* [Required action]:
Search for the word "energetickém" in the entries. Each line that holds it should be copied.

* [Excerpted records]:
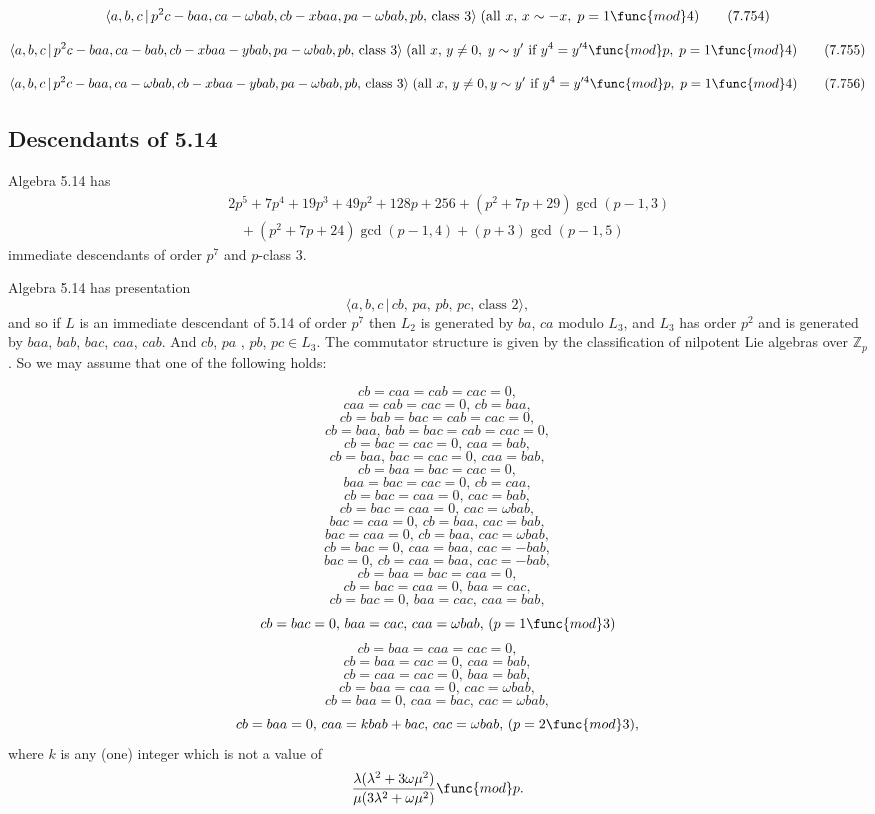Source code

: \documentclass[10pt]{article}
\begin{document}
\begin{equation}
\langle a,b,c\,|\,p^{2}c-baa,ca-\omega bab,cb-xbaa,pa-\omega bab,pb,\,\text{%
class }3\rangle \;(\text{all }x,\,x\sim -x,\;p=1\func{mod}4)  \tag{7.754}
\end{equation}

\begin{equation}
\langle a,b,c\,|\,p^{2}c-baa,ca-bab,cb-xbaa-ybab,pa-\omega bab,pb,\,\text{%
class }3\rangle \;(\text{all }x,\,y\neq 0,\;y\sim y^{\prime }\text{ if }%
y^{4}=y^{\prime 4}\func{mod}p,\;p=1\func{mod}4)  \tag{7.755}
\end{equation}

\begin{equation}
\langle a,b,c\,|\,p^{2}c-baa,ca-\omega bab,cb-xbaa-ybab,pa-\omega bab,pb,\,%
\text{class }3\rangle \;(\text{all }x,\,y\neq 0,y\sim y^{\prime}\text{ if }%
y^4=y^{\prime 4}\func{mod}p,\;p=1\func{mod}4)  \tag{7.756}
\end{equation}

\subsection{Descendants of 5.14}

Algebra 5.14 has 
\begin{eqnarray*}
&&2p^{5}+7p^{4}+19p^{3}+49p^{2}+128p+256+(p^{2}+7p+29)\gcd (p-1,3) \\
&&\;\;\;+(p^{2}+7p+24)\gcd (p-1,4)+(p+3)\gcd (p-1,5)
\end{eqnarray*}%
immediate descendants of order $p^{7}$ and $p$-class $3$.

Algebra 5.14 has presentation 
\[
\langle a,b,c\,|\,cb,\,pa,\,pb,\,pc,\,\text{class }2\rangle , 
\]%
and so if $L$ is an immediate descendant of 5.14 of order $p^{7}$ then $%
L_{2} $ is generated by $ba$, $ca$ modulo $L_{3}$, and $L_{3}$ has order $%
p^{2}$ and is generated by $baa$, $bab$, $bac$, $caa$, $cab$. And $cb$, $pa$%
, $pb$, $pc\in L_{3}$. The commutator structure is given by the
classification of nilpotent Lie algebras over $\mathbb{Z}_{p}$. So we may
assume that one of the following holds:

\[
cb=caa=cab=cac=0, 
\]%
\[
caa=cab=cac=0,\,cb=baa, 
\]%
\[
cb=bab=bac=cab=cac=0, 
\]%
\[
cb=baa,\,bab=bac=cab=cac=0, 
\]%
\[
cb=bac=cac=0,\,caa=bab, 
\]%
\[
cb=baa,\,bac=cac=0,\,caa=bab, 
\]%
\[
cb=baa=bac=cac=0, 
\]%
\[
baa=bac=cac=0,\,cb=caa, 
\]%
\[
cb=bac=caa=0,\,cac=bab, 
\]%
\[
cb=bac=caa=0,\,cac=\omega bab, 
\]%
\[
bac=caa=0,\,cb=baa,\,cac=bab, 
\]%
\[
bac=caa=0,\,cb=baa,\,cac=\omega bab, 
\]%
\[
cb=bac=0,\,caa=baa,\,cac=-bab, 
\]%
\[
bac=0,\,cb=caa=baa,\,cac=-bab, 
\]%
\[
cb=baa=bac=caa=0, 
\]%
\[
cb=bac=caa=0,\,baa=cac, 
\]%
\[
cb=bac=0,\,baa=cac,\,caa=bab, 
\]%
\[
cb=bac=0,\,baa=cac,\,caa=\omega bab,\,(p=1\func{mod}3) 
\]%
\[
cb=baa=caa=cac=0, 
\]%
\[
cb=baa=cac=0,\,caa=bab, 
\]%
\[
cb=caa=cac=0,\,baa=bab, 
\]%
\[
cb=baa=caa=0,\,cac=\omega bab, 
\]%
\[
cb=baa=0,\,caa=bac,\,cac=\omega bab, 
\]%
\[
cb=baa=0,\,caa=kbab+bac,\,cac=\omega bab,\,(p=2\func{mod}3), 
\]%
where $k$ is any (one) integer which is not a value of 
\[
\frac{\lambda (\lambda ^{2}+3\omega \mu ^{2})}{\mu (3\lambda ^{2}+\omega \mu
^{2})}\func{mod}p. 
\]
\end{document}
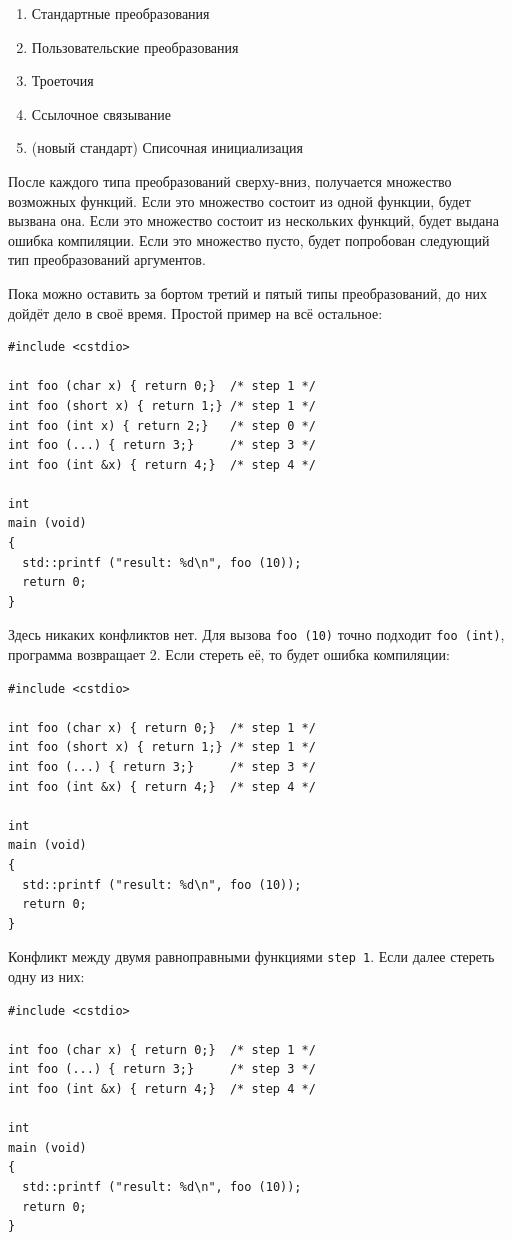 \documentclass[a4paper,12pt,oneside]{article}
\begin{document}
\begin{enumerate}
\item Стандартные преобразования
\item Пользовательские преобразования
\item Троеточия
\item Ссылочное связывание
\item (новый стандарт) Списочная инициализация
\end{enumerate}

После каждого типа преобразований сверху-вниз, получается множество возможных функций. Если это множество состоит из одной функции, будет вызвана она. Если это множество состоит из нескольких функций, будет выдана ошибка компиляции. Если это множество пусто, будет попробован следующий тип преобразований аргументов.

Пока можно оставить за бортом третий и пятый типы преобразований, до них дойдёт дело в своё время. Простой пример на всё остальное:

\begin{lstlisting}
#include <cstdio>

int foo (char x) { return 0;}  /* step 1 */
int foo (short x) { return 1;} /* step 1 */
int foo (int x) { return 2;}   /* step 0 */
int foo (...) { return 3;}     /* step 3 */
int foo (int &x) { return 4;}  /* step 4 */

int
main (void)
{
  std::printf ("result: %d\n", foo (10));
  return 0;
}
\end{lstlisting}

Здесь никаких конфликтов нет. Для вызова \lstinline!foo (10)! точно подходит \lstinline!foo (int)!, программа возвращает 2.
Если стереть её, то будет ошибка компиляции:

\begin{lstlisting}
#include <cstdio>

int foo (char x) { return 0;}  /* step 1 */
int foo (short x) { return 1;} /* step 1 */
int foo (...) { return 3;}     /* step 3 */
int foo (int &x) { return 4;}  /* step 4 */

int
main (void)
{
  std::printf ("result: %d\n", foo (10));
  return 0;
}
\end{lstlisting}

Конфликт между двумя равноправными функциями \lstinline!step 1!. Если далее стереть одну из них:

\begin{lstlisting}
#include <cstdio>

int foo (char x) { return 0;}  /* step 1 */
int foo (...) { return 3;}     /* step 3 */
int foo (int &x) { return 4;}  /* step 4 */

int
main (void)
{
  std::printf ("result: %d\n", foo (10));
  return 0;
}
\end{lstlisting}
\end{document}
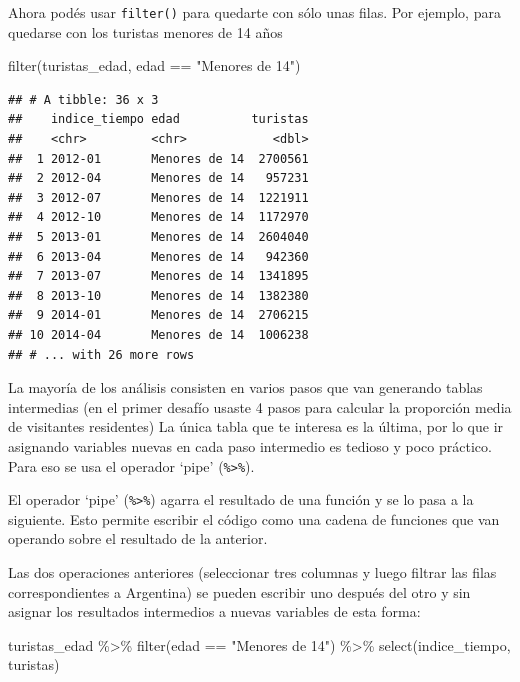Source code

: \documentclass[
  openany]{book}
\newenvironment{Shaded}{\begin{snugshade}}{\end{snugshade}}
\newcommand{\FunctionTok}[1]{\textcolor[rgb]{0.00,0.00,0.00}{#1}}
\newcommand{\NormalTok}[1]{#1}
\newcommand{\SpecialCharTok}[1]{\textcolor[rgb]{0.00,0.00,0.00}{#1}}
\newcommand{\StringTok}[1]{\textcolor[rgb]{0.31,0.60,0.02}{#1}}
\begin{document}
Ahora podés usar \texttt{filter()} para quedarte con sólo unas filas.
Por ejemplo, para quedarse con los turistas menores de 14 años

\begin{Shaded}
\begin{Highlighting}[]
\FunctionTok{filter}\NormalTok{(turistas\_edad, edad }\SpecialCharTok{==} \StringTok{"Menores de 14"}\NormalTok{)}
\end{Highlighting}
\end{Shaded}

\begin{verbatim}
## # A tibble: 36 x 3
##    indice_tiempo edad          turistas
##    <chr>         <chr>            <dbl>
##  1 2012-01       Menores de 14  2700561
##  2 2012-04       Menores de 14   957231
##  3 2012-07       Menores de 14  1221911
##  4 2012-10       Menores de 14  1172970
##  5 2013-01       Menores de 14  2604040
##  6 2013-04       Menores de 14   942360
##  7 2013-07       Menores de 14  1341895
##  8 2013-10       Menores de 14  1382380
##  9 2014-01       Menores de 14  2706215
## 10 2014-04       Menores de 14  1006238
## # ... with 26 more rows
\end{verbatim}

La mayoría de los análisis consisten en varios pasos que van generando tablas intermedias (en el primer desafío usaste 4 pasos para calcular la proporción media de visitantes residentes)
La única tabla que te interesa es la última, por lo que ir asignando variables nuevas en cada paso intermedio es tedioso y poco práctico.
Para eso se usa el operador `pipe' (\texttt{\%\textgreater{}\%}).

El operador `pipe' (\texttt{\%\textgreater{}\%}) agarra el resultado de una función y se lo pasa a la siguiente.
Esto permite escribir el código como una cadena de funciones que van operando sobre el resultado de la anterior.

Las dos operaciones anteriores (seleccionar tres columnas y luego filtrar las filas correspondientes a Argentina) se pueden escribir uno después del otro y sin asignar los resultados intermedios a nuevas variables de esta forma:

\begin{Shaded}
\begin{Highlighting}[]
\NormalTok{turistas\_edad }\SpecialCharTok{\%\textgreater{}\%} 
  \FunctionTok{filter}\NormalTok{(edad }\SpecialCharTok{==} \StringTok{"Menores de 14"}\NormalTok{) }\SpecialCharTok{\%\textgreater{}\%} 
  \FunctionTok{select}\NormalTok{(indice\_tiempo, turistas)}
\end{Highlighting}
\end{Shaded}
\end{document}
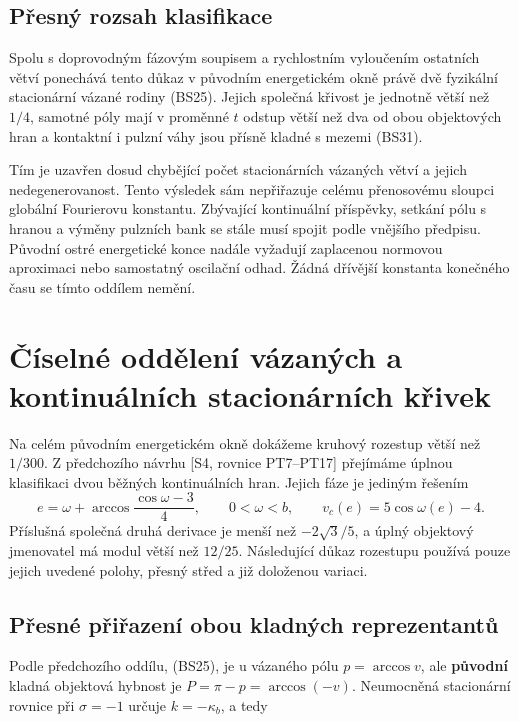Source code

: \documentclass[11pt,a4paper]{article}
\theoremstyle{remark}\newtheorem{remark}[theorem]{Poznámka}
\numberwithin{equation}{section}
\begin{document}
\subsection{Přesný rozsah klasifikace}

Spolu s doprovodným fázovým soupisem a rychlostním vyloučením
ostatních větví ponechává tento důkaz v původním energetickém okně
právě dvě fyzikální stacionární vázané rodiny (BS25). Jejich
společná křivost je jednotně větší než \(1/4\), samotné póly mají
v proměnné \(t\) odstup větší než dva od obou objektových hran
a kontaktní i pulzní váhy jsou přísně kladné s mezemi (BS31).

Tím je uzavřen dosud chybějící počet stacionárních vázaných větví
a jejich nedegenerovanost. Tento výsledek sám nepřiřazuje celému
přenosovému sloupci globální Fourierovu konstantu. Zbývající
kontinuální příspěvky, setkání pólu s hranou a výměny pulzních
bank se stále musí spojit podle vnějšího předpisu. Původní ostré
energetické konce nadále vyžadují zaplacenou normovou aproximaci
nebo samostatný oscilační odhad. Žádná dřívější konstanta
konečného času se tímto oddílem nemění.

\section{Číselné oddělení vázaných a kontinuálních stacionárních křivek}
Na celém původním energetickém okně dokážeme kruhový rozestup
větší než \(1/300\). Z předchozího návrhu [S4, rovnice PT7--PT17]
přejímáme úplnou klasifikaci dvou běžných kontinuálních hran.
Jejich fáze je jediným řešením
\[
e=\omega+\arccos\frac{\cos\omega-3}{4},\qquad 0<\omega<b,\qquad v_c(e)=5\cos\omega(e)-4.
\]
Příslušná společná druhá derivace je menší než \(-2\sqrt3/5\),
a úplný objektový jmenovatel má modul větší než \(12/25\).
Následující důkaz rozestupu používá pouze jejich uvedené polohy,
přesný střed a již doloženou variaci.

\hypertarget{pux159esnuxe9-pux159iux159azenuxed-obou-kladnuxfdch-reprezentantux16f}{%
\subsection{Přesné přiřazení obou kladných
reprezentantů}\label{pux159esnuxe9-pux159iux159azenuxed-obou-kladnuxfdch-reprezentantux16f}}

Podle předchozího oddílu, (BS25), je u vázaného pólu \(p=\arccos v\),
ale \textbf{původní} kladná objektová hybnost je
\(P=\pi-p=\arccos(-v)\). Neumocněná stacionární rovnice při
\(\sigma=-1\) určuje \(k=-\kappa_b\), a tedy
\end{document}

* [Result below]:
ostatních větví ponechává tento důkaz v původním energetickém okně
Na celém původním energetickém okně dokážeme kruhový rozestup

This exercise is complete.